Unos jovencitos guapos y sensuales vestidos como los ricos se imaginan se visten los pobres, esperaban posando en la explanada de la estela de luz. Tenían una mochila llena de explosivos y un detonador que uno había robado de la compañía de su padre. Llegó la abuela acalorada, desacostumbrada a tanto movimiento. Se saludaron, intercambiaron fingidos comentarios amables y cuando ya no tuvieron más que decirse, para no prolongar la incomodidad, se pusieron manos a la obra. Repitieron su cansado discurso mamón sin sentido, uno habló sobre el sufrimiento de los pueblos indígenas, entregaron la mochila y se fueron sin más. La abuela, ya totalmente desinhibida por los horrores microscópicos, olvidó por completo a los jóvenes idiotas adinerados, se puso la mochila y se metió a la estela de luz que estaba llena de turistas. Desalineada, sudada, con mechones de pelo bailando al ritmo del aire acondicionado justo sobre ella, miró a su alrededor. Si algo odiaba en esta vida eran esos que visitaban su ciudad, oh todo ese tiempo que pasó quejándose de la gente que entorpecía el tráfico, que llenaban los lugares a los que ella jamás iría, que se expresaba molestamente con sus frases raras. “Es hora” susurraron las criaturas ya con desagüe y alumbrado en el cerebro de la anciana que lo único que quiso fue importar y babeaba por la idea de que sus sueños más añorados estaban a punto de hacerse realidad. “¡Está con madre!” gritó un niño gordo con demasiado producto para el cabello comiendo chicharrones, “clima de retraso” le dijo la abuela con desprecio y accionó la bomba. La estela de luz se vino abajo y cayó sobre una pipa de gasolina que explotó e hizo explotar a los cientos de carros a su alrededor, ocasionando una reacción en cadena que llegó hasta el zócalo, llevándose a miles en su camino. El fuego subió hasta la bandera que se quemó lentamente y las llamas de la abuela siguieron hasta consumir la ciudad entera.

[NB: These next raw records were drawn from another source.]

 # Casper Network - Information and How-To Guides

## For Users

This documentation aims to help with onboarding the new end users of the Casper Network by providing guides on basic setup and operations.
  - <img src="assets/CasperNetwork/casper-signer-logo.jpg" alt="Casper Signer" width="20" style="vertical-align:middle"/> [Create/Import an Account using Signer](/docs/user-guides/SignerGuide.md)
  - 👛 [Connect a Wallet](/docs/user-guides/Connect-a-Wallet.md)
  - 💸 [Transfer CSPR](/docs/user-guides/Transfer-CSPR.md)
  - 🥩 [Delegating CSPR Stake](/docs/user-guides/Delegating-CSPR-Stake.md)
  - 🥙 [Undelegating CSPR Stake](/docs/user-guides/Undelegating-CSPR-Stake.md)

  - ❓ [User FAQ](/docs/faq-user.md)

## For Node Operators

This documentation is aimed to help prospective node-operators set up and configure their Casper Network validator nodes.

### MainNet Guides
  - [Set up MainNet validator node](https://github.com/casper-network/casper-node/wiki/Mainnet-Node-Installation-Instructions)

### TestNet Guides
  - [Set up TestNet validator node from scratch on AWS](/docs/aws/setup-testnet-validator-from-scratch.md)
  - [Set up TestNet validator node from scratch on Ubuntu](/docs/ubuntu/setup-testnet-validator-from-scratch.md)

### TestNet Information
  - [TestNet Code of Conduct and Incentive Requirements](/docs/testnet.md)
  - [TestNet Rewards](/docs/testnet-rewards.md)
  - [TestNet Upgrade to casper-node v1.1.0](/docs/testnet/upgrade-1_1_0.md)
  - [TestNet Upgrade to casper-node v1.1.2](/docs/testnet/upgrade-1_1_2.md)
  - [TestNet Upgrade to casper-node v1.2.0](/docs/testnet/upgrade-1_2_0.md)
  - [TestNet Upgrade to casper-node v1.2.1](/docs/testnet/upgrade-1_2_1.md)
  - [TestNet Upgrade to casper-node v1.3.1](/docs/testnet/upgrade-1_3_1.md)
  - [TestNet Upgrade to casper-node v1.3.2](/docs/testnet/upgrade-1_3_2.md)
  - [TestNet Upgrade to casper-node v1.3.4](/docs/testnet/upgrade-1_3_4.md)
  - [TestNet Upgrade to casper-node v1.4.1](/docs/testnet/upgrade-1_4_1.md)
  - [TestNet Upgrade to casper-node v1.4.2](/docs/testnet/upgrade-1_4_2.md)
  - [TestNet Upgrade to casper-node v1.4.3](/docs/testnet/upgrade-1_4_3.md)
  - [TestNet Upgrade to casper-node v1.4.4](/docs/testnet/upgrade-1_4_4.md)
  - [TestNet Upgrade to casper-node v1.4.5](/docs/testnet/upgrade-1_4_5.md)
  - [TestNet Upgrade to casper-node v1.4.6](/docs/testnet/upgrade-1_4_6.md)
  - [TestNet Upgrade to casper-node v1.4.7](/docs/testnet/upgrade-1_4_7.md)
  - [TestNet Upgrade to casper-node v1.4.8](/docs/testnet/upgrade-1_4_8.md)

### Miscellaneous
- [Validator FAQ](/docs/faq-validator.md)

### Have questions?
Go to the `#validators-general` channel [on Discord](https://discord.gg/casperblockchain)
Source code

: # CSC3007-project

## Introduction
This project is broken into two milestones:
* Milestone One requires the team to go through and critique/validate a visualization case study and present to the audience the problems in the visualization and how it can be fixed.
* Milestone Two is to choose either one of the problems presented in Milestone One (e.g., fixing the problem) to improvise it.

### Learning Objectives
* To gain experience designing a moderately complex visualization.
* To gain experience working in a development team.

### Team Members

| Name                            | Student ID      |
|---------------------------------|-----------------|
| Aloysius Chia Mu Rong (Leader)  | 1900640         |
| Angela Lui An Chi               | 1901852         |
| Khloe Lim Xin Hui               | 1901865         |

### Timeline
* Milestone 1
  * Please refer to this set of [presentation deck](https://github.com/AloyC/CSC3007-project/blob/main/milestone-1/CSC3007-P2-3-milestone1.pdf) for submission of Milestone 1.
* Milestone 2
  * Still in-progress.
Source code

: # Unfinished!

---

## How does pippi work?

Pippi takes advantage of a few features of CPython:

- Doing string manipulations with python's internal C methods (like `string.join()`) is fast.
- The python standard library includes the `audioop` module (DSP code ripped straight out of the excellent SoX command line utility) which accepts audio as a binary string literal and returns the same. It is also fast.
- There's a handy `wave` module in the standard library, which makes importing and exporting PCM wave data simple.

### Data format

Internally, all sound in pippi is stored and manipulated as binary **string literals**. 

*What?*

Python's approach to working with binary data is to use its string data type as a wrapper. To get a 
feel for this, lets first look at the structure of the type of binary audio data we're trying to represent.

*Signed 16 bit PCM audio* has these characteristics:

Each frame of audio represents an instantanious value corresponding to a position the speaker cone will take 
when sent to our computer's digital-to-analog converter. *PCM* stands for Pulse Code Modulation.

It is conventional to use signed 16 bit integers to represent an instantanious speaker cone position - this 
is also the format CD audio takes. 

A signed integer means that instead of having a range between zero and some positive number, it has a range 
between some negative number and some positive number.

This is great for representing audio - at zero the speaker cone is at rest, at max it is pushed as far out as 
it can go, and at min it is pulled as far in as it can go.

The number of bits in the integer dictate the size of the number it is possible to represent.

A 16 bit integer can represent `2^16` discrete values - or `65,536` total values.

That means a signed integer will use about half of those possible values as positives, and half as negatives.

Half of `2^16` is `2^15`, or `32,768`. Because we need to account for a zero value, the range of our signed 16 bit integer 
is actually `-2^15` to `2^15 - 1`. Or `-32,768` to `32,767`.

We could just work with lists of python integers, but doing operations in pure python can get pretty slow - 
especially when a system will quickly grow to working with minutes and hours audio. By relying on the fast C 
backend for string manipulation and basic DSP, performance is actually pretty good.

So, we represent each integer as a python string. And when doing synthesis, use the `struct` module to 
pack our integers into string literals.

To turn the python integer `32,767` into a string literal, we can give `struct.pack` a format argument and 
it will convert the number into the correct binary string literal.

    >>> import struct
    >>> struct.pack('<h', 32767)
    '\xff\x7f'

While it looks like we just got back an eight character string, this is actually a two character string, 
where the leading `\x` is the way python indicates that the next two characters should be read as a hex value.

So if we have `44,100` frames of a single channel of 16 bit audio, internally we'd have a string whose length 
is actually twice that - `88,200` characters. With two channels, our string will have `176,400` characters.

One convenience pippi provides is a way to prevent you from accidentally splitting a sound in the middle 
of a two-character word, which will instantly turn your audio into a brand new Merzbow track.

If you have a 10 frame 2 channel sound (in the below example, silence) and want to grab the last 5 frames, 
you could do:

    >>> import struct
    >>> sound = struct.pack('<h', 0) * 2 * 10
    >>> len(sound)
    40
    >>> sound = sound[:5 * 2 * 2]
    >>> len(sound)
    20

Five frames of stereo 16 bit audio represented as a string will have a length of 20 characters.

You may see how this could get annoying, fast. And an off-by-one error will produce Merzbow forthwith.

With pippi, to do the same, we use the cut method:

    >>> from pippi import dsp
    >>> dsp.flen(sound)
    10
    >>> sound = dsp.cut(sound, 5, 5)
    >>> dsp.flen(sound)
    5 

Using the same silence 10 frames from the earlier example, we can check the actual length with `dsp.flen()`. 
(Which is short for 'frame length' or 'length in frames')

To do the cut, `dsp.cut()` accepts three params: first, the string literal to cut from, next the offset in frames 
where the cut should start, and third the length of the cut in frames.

En la oscuridad del descenso hacia la incertidumbre, Beto pasó y dejó atrás todas las razones para lanzarse. Caía, bajaba rápidamente, con su misantropía desapareciendo, abriéndole el paso a la paz, a la tranquilidad, a una nueva vida. ¿Qué pasará después? nadie sabe, la naturaleza de lo desconocido, de la aventura; empezaba la celebración, con el corazón a punto de explotar y una idea brilló ahí en la negrura, lo aprendido durante todos esos años de joda y lucha contra el mundo y sí mismo, se descubrió y Beto reconoció que eso realmente no era un escape, su ida no tenía nada que ver con las cosas que no podía evitar rechazar, su movimiento era algo positivo, la independencia del pasado era un medio, no el fin, la meta era buena y el alquitrán de la negatividad en su actitud fue desapareciendo hasta que quedó totalmente limpia, empezaba libre, listo para lo que sea. Viva la libertad, viva los sueños decía el tatuaje en el antebrazo derecho y terminó de caer. Levantó la cara y vio el cielo, sintió el acogedor calor de una nueva etapa, la luz refrescante de un otro clima. Inhaló ese nuevo aire, contemplando con sentimiento la oportunidad que se extendía ante él, y fue a luchar, a seguir adelante, a aprovechar su vida, a que valga la pena la muerte.